Developing a National Plan of Action on Violence Against Women and Gender Violence: A Human Rights Approach
The Politicization of Safety, ed. Jane Stoever, New York University Press, (2018 Forthcoming)
12 Pages Posted: 16 Mar 2018 Last revised: 30 Mar 2018
Date Written: 2018
On October 16, 2017, a new hashtag — #MeToo — inundated U.S. social media. “If all the women who have been sexually harassed or assaulted wrote ‘Me too.’ as a status, we might give people a sense of the magnitude of the problem,” wrote the actor Alyssa Milano on Twitter, building upon the “Me Too” movement founded by activist Tarana Burke a decade earlier.

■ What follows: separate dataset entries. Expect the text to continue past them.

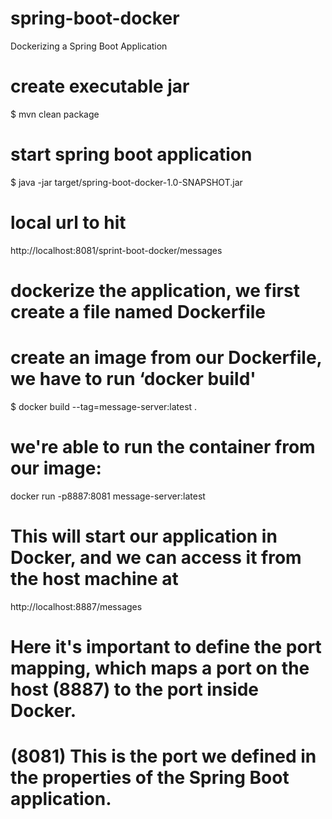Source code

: # spring-boot-docker
Dockerizing a Spring Boot Application

# create executable jar
$ mvn clean package

# start spring boot application
$ java -jar target/spring-boot-docker-1.0-SNAPSHOT.jar

# local url to hit
http://localhost:8081/sprint-boot-docker/messages

# dockerize the application, we first create a file named Dockerfile

# create an image from our Dockerfile, we have to run ‘docker build'
$ docker build --tag=message-server:latest .

# we're able to run the container from our image:
docker run -p8887:8081 message-server:latest

# This will start our application in Docker, and we can access it from the host machine at 
http://localhost:8887/messages
# Here it's important to define the port mapping, which maps a port on the host (8887) to the port inside Docker.
# (8081) This is the port we defined in the properties of the Spring Boot application.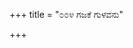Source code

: +++
title = "೦೦೪ ಗಜಕೆ ಗುಳವನು"

+++
<div class="audioEmbed"  src="https://archive.org/download/kumAra-vyAsa-bhArata_kaGaPa_with_metadata/09_shalya__02__004_gajake_guLavanu.mp3" caption="ಗ-ಪ"></div>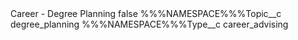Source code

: <?xml version="1.0" encoding="UTF-8"?>
<CustomMetadata xmlns="http://soap.sforce.com/2006/04/metadata" xmlns:xsi="http://www.w3.org/2001/XMLSchema-instance" xmlns:xsd="http://www.w3.org/2001/XMLSchema">
    <label>Career - Degree Planning</label>
    <protected>false</protected>
    <values>
        <field>%%%NAMESPACE%%%Topic__c</field>
        <value xsi:type="xsd:string">degree_planning</value>
    </values>
    <values>
        <field>%%%NAMESPACE%%%Type__c</field>
        <value xsi:type="xsd:string">career_advising</value>
    </values>
</CustomMetadata>
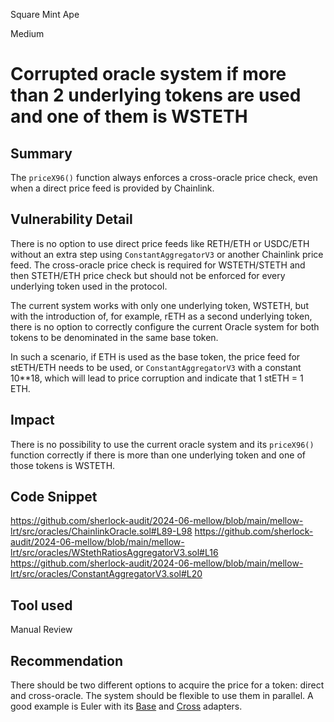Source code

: Square Mint Ape

Medium

# Corrupted oracle system if more than 2 underlying tokens are used and one of them is WSTETH

## Summary

The `priceX96()` function always enforces a cross-oracle price check, even when a direct price feed is provided by Chainlink.

## Vulnerability Detail

There is no option to use direct price feeds like RETH/ETH or USDC/ETH without an extra step using `ConstantAggregatorV3` or another Chainlink price feed. The cross-oracle price check is required for WSTETH/STETH and then STETH/ETH price check but should not be enforced for every underlying token used in the protocol.

The current system works with only one underlying token, WSTETH, but with the introduction of, for example, rETH as a second underlying token, there is no option to correctly configure the current Oracle system for both tokens to be denominated in the same base token.

In such a scenario, if ETH is used as the base token, the price feed for stETH/ETH needs to be used, or `ConstantAggregatorV3` with a constant 10**18, which will lead to price corruption and indicate that 1 stETH = 1 ETH.

## Impact

There is no possibility to use the current oracle system and its `priceX96()` function correctly if there is more than one underlying token and one of those tokens is WSTETH.

## Code Snippet

https://github.com/sherlock-audit/2024-06-mellow/blob/main/mellow-lrt/src/oracles/ChainlinkOracle.sol#L89-L98
https://github.com/sherlock-audit/2024-06-mellow/blob/main/mellow-lrt/src/oracles/WStethRatiosAggregatorV3.sol#L16
https://github.com/sherlock-audit/2024-06-mellow/blob/main/mellow-lrt/src/oracles/ConstantAggregatorV3.sol#L20

## Tool used

Manual Review

## Recommendation

There should be two different options to acquire the price for a token: direct and cross-oracle. The system should be flexible to use them in parallel. A good example is Euler with its [Base](https://github.com/euler-xyz/euler-price-oracle/blob/master/src/adapter/BaseAdapter.sol) and [Cross](https://github.com/euler-xyz/euler-price-oracle/blob/master/src/adapter/CrossAdapter.sol) adapters.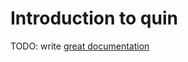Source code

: # Introduction to quin

TODO: write [great documentation](http://jacobian.org/writing/what-to-write/)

Over the next month, millions of women — and many men — posted #MeToo on their social media accounts, many with painful accompanying stories. The hashtag campaign came on the heels of multiple shocking allegations of sexual and intimate partner violence against women committed by high-profile men — Harvey Weinstein, Bill O’Reilly, Roger Ailes, Bill Cosby, Ray Rice, and Donald Trump, to name a few. Subsequent revelations of sexual violence by powerful men followed, and sexual harassment and assault stories dominated news headlines.

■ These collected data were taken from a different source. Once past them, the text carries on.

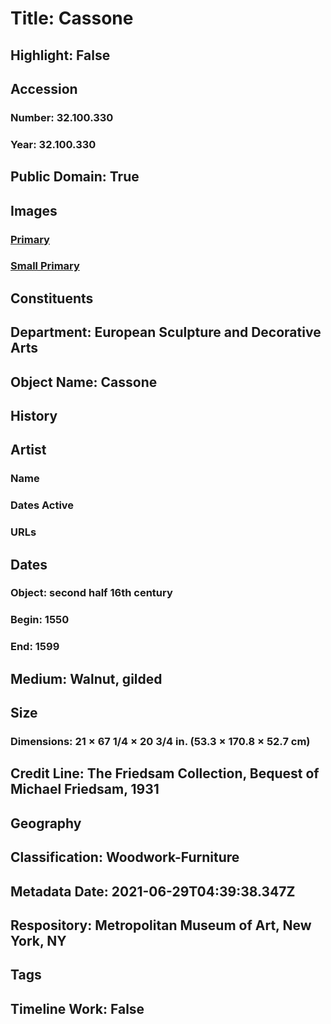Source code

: # Title: Cassone
## Highlight: False
## Accession
### Number: 32.100.330
### Year: 32.100.330
## Public Domain: True
## Images
### [Primary](https://images.metmuseum.org/CRDImages/es/original/88989.jpg)
### [Small Primary](https://images.metmuseum.org/CRDImages/es/web-large/88989.jpg)
## Constituents
## Department: European Sculpture and Decorative Arts
## Object Name: Cassone
## History
## Artist
### Name
### Dates Active
### URLs
## Dates
### Object: second half 16th century
### Begin: 1550
### End: 1599
## Medium: Walnut, gilded
## Size
### Dimensions: 21 × 67 1/4 × 20 3/4 in. (53.3 × 170.8 × 52.7 cm)
## Credit Line: The Friedsam Collection, Bequest of Michael Friedsam, 1931
## Geography
## Classification: Woodwork-Furniture
## Metadata Date: 2021-06-29T04:39:38.347Z
## Respository: Metropolitan Museum of Art, New York, NY
## Tags
## Timeline Work: False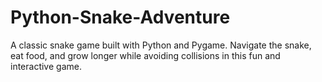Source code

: # Python-Snake-Adventure
A classic snake game built with Python and Pygame. Navigate the snake, eat food, and grow longer while avoiding collisions in this fun and interactive game.
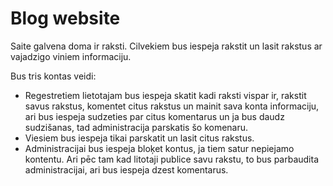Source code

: # Blog website

Saite galvena doma ir raksti. Cilvekiem bus iespeja rakstit un lasit rakstus ar vajadzigo viniem informaciju. 

Bus tris kontas veidi:

* Regestretiem lietotajam bus iespeja skatit kadi raksti vispar ir, rakstit savus rakstus, komentet citus rakstus un mainit sava konta informaciju, ari bus iespeja sudzeties par citus komentarus un ja bus daudz sudzišanas, tad administracija parskatis šo komenaru.
* Viesiem bus iespeja tikai  parskatit un lasit citus rakstus.
* Administracijai bus iespeja bloķet kontus, ja tiem satur nepiejamo kontentu. Ari pēc tam kad litotaji publice savu rakstu, to bus parbaudita administracijai, ari bus iespeja dzest komentarus.
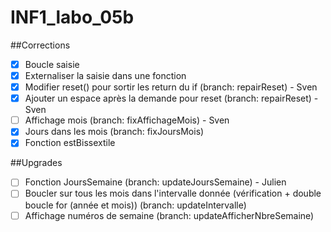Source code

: # INF1_labo_05b                                                                                                                                                       
##Corrections                                                                                                                                                         
- [x] Boucle saisie                                                                                                                                                   
- [x] Externaliser la saisie dans une fonction
- [x] Modifier reset() pour sortir les return du if (branch: repairReset) - Sven
- [x] Ajouter un espace après la demande pour reset (branch: repairReset) - Sven
- [ ] Affichage mois (branch: fixAffichageMois)                           - Sven 
- [x] Jours dans les mois (branch: fixJoursMois)
- [x] Fonction estBissextile

##Upgrades                                                                                                                       
- [ ] Fonction JoursSemaine (branch: updateJoursSemaine)                  - Julien
- [ ] Boucler sur tous les mois dans l'intervalle donnée (vérification + double boucle for (année et mois)) (branch: updateIntervalle) 
- [ ] Affichage numéros de semaine (branch: updateAfficherNbreSemaine)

Many have described this moment in our country — indeed in our world — as a “tipping point” on gender violence. Malcolm Gladwell defines a tipping point as “the moment a social trend passes a threshold and starts to spread like wildfire.” Sexual assault, sexual harassment, domestic violence, dating violence, and stalking have increasingly become regular topics of conversation in schools, in the media and public spaces, and in law and policymaking — due largely to survivors, advocates, and institutional champions stepping up and speaking out. An estimated three to five million people participated in women’s marches in hundreds of cities and towns across the United States (and hundreds of thousands more worldwide) on January 21, 2017. Approximately 440,000 people have taken the It’s on Us pledge online to be a part of the solution to ending sexual assault, and students have hosted over 3,000 It’s On Us events on 575 college campuses nationwide. Domestic violence, once a footnote in public policy discussions, has become a leading focus in our national discourse about gun safety and “sanctuary cities” that refuse to enforce immigration law. State and local governments, much like the Obama-Biden administration (in which I had the honor of serving as the White House Advisor on Violence Against Women), are taking unprecedented action to ramp up prevention and response efforts to gender violence. If there ever was a tipping point on sexual and intimate partner violence in the United States, it is arguably now.

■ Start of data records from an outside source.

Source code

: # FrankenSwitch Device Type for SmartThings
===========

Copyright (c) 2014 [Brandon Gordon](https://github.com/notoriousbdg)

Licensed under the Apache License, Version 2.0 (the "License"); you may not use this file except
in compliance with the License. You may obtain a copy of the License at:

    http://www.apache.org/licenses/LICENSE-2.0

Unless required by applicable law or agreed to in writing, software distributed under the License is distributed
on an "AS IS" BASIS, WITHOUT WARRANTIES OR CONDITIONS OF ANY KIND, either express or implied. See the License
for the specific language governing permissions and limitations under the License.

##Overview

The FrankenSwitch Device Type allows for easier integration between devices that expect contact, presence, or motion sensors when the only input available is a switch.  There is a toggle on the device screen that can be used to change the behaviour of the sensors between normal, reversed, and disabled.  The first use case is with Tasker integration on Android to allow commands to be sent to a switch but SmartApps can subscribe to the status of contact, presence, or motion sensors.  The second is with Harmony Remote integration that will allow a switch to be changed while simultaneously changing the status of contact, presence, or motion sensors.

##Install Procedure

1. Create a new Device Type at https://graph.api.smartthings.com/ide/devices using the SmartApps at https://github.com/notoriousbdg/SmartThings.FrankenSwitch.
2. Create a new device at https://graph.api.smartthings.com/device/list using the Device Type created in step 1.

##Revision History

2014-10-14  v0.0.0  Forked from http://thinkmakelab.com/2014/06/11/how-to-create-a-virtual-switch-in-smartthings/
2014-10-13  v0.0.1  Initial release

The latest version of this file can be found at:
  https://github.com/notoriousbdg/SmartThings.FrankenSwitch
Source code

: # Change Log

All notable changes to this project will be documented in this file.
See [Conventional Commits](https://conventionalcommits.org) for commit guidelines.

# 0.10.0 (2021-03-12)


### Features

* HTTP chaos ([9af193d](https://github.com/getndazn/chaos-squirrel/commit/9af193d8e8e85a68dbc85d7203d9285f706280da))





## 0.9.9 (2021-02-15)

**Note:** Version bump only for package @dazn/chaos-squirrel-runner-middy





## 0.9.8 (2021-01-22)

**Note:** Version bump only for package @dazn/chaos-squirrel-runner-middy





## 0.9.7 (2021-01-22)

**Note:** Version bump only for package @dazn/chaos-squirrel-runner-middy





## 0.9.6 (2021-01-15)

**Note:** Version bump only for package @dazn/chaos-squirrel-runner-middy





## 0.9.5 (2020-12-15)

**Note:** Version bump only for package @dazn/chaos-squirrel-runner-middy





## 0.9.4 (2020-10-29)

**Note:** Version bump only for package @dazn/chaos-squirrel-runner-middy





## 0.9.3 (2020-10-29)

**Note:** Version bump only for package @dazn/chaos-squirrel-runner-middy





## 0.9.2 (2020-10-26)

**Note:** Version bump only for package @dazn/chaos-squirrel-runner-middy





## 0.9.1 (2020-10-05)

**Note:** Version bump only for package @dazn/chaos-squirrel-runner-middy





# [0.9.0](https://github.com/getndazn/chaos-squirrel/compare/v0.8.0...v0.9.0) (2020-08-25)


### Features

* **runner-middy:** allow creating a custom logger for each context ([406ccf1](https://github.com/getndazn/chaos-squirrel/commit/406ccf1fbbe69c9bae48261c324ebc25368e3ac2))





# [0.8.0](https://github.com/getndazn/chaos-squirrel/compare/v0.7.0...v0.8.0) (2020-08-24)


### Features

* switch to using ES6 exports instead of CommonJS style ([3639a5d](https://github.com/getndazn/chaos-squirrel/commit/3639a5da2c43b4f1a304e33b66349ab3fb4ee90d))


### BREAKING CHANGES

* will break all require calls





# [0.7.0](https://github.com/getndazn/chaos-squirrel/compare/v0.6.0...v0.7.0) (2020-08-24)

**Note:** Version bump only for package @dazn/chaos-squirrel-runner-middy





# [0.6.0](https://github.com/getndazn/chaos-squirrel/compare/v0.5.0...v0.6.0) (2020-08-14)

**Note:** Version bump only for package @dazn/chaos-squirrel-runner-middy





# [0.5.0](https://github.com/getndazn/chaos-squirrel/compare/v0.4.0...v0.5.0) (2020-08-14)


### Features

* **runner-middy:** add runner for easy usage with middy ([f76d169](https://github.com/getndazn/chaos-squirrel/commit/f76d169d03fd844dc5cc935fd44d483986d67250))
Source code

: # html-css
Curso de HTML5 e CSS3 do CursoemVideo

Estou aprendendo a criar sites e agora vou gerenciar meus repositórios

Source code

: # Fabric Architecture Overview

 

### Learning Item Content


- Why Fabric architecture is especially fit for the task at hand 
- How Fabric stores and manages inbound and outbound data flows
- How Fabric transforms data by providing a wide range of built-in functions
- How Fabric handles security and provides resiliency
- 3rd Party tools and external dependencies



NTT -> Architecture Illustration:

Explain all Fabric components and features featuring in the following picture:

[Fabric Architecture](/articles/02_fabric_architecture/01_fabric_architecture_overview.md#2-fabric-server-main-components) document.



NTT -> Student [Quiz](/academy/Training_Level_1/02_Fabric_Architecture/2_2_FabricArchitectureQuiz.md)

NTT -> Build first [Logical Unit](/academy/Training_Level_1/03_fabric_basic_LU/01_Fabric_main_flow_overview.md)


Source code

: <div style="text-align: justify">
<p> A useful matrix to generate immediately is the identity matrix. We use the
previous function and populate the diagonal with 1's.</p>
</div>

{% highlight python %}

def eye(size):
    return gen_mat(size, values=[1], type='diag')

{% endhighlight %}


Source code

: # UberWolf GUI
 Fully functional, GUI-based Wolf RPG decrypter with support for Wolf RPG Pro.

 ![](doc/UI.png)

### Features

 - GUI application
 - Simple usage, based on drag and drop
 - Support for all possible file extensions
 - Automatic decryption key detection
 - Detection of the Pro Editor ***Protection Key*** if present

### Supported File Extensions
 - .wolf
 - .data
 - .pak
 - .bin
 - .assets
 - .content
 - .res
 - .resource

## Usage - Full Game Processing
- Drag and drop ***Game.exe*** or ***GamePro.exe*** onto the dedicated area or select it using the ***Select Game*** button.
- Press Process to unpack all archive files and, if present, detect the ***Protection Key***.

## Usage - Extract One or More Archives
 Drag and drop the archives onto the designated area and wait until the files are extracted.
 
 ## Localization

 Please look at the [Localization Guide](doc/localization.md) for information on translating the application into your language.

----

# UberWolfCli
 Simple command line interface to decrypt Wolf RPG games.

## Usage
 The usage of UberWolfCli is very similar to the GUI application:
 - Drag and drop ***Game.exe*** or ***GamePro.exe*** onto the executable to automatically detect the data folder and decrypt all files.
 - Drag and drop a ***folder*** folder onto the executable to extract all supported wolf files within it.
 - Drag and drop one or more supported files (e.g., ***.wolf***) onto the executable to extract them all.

Tipping points do not inevitably result in systemic change, however. A coordinated and systematic national response to violence against women and gender violence in the United States — one which builds upon the decades of advocacy and the collective outpouring of energy, angst, and experience in the current moment, and one that pulls together the public and private sectors, and government at all levels (federal, state, and local) — is needed to create lasting change.
A national plan of action on violence against women and gender violence in the United States can be a catalyst for such lasting change. UN Women, the United Nations organization dedicated to gender equality and the empowerment of women, has urged all countries to adopt such plans; and approximately 50 countries, located on every continent (except Antarctica), have adopted national plans of action on violence against women and/or gender-based violence.
The United States does not have a national plan of action on violence against women or gender violence. That makes it a global outlier. Many of the countries that have adopted national plans — including Canada, the United Kingdom, Australia, Germany, Spain, and Ireland — are considered “sister countries” to the United States, due to shared legal, political, and cultural traditions. While the Violence Against Women Act in the United States is a landmark piece of legislation and has many of the hallmarks of a national action plan on violence against women, it does not constitute a whole-of-government, goal-oriented, community-informed, forward-looking national plan of action, for reasons discussed below.
While the United States should develop a national plan of action on violence against women and gender violence, that plan should not (and, presumably, would not) come from the Trump administration. This administration has rolled back important protections for women, girls, and gender-nonconforming individuals, and has ended important White House initiatives on gender equality and violence launched by the Obama-Biden administration.
But women’s rights are human rights, and human rights start at home, as Eleanor Roosevelt once famously said. A national plan of action on violence against women and gender violence should ultimately be a product of activism that is cultivated locally and then coordinated nationally. Two ways of engaging in local mobilization include the Cities for CEDAW campaign and the dozens of municipalities that have passed resolutions declaring that “freedom from domestic violence is a fundamental human right.”